* _TASK STATEMENT_
Only the lines from the one with "en el reconocimiento" to the end of the data below should be given again, exactly as written.

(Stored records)
-- Opening Marker --

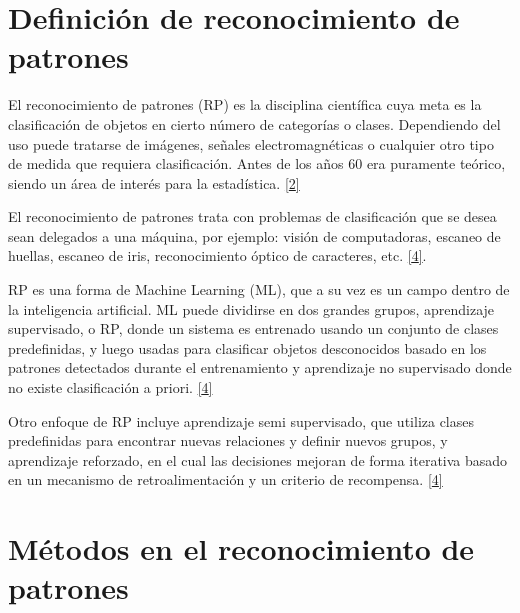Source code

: \documentclass[12pt,spanish,Letterpaper,openany]{book}
\newcommand{\spaceminusmilis}{\vspace{-0.5mm}}
\begin{document}
\hypertarget{definiciuxf3n-de-reconocimiento-de-patrones}{%
\section{Definición de reconocimiento de patrones}\label{definiciuxf3n-de-reconocimiento-de-patrones}}

El reconocimiento de patrones (RP) es la disciplina científica cuya meta es la clasificación de objetos en cierto número de categorías o clases. Dependiendo del uso puede tratarse de imágenes, señales electromagnéticas o cualquier otro tipo de medida que requiera clasificación. Antes de los años 60 era puramente teórico, siendo un área de interés para la estadística. \protect\hyperlink{articulo12_ref02}{{[}2{]}}
\hypertarget{articulo12_cross03}{}

\spaceminusmilis

El reconocimiento de patrones trata con problemas de clasificación que se desea sean delegados a una máquina, por ejemplo: visión de computadoras, escaneo de huellas, escaneo de iris, reconocimiento óptico de caracteres, etc. \protect\hyperlink{articulo12_ref04}{{[}4{]}}.

\spaceminusmilis

RP es una forma de Machine Learning (ML), que a su vez es un campo dentro de la inteligencia artificial. ML puede dividirse en dos grandes grupos, aprendizaje supervisado, o RP, donde un sistema es entrenado usando un conjunto de clases predefinidas, y luego usadas para clasificar objetos desconocidos basado en los patrones detectados durante el entrenamiento y aprendizaje no supervisado donde no existe clasificación a priori. \protect\hyperlink{articulo12_ref04}{{[}4{]}}
\hypertarget{articulo12_cross04}{}

\spaceminusmilis

Otro enfoque de RP incluye aprendizaje semi supervisado, que utiliza clases predefinidas para encontrar nuevas relaciones y definir nuevos grupos, y aprendizaje reforzado, en el cual las decisiones mejoran de forma iterativa basado en un mecanismo de retroalimentación y un criterio de recompensa. \protect\hyperlink{articulo12_ref04}{{[}4{]}}

\hypertarget{muxe9todos-en-el-reconocimiento-de-patrones}{%
\section{Métodos en el reconocimiento de patrones}\label{muxe9todos-en-el-reconocimiento-de-patrones}}
\end{document}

-- Closing Marker --

* _RESULT FOR THIS TASK_
\section{Métodos en el reconocimiento de patrones}\label{muxe9todos-en-el-reconocimiento-de-patrones}}
\end{document}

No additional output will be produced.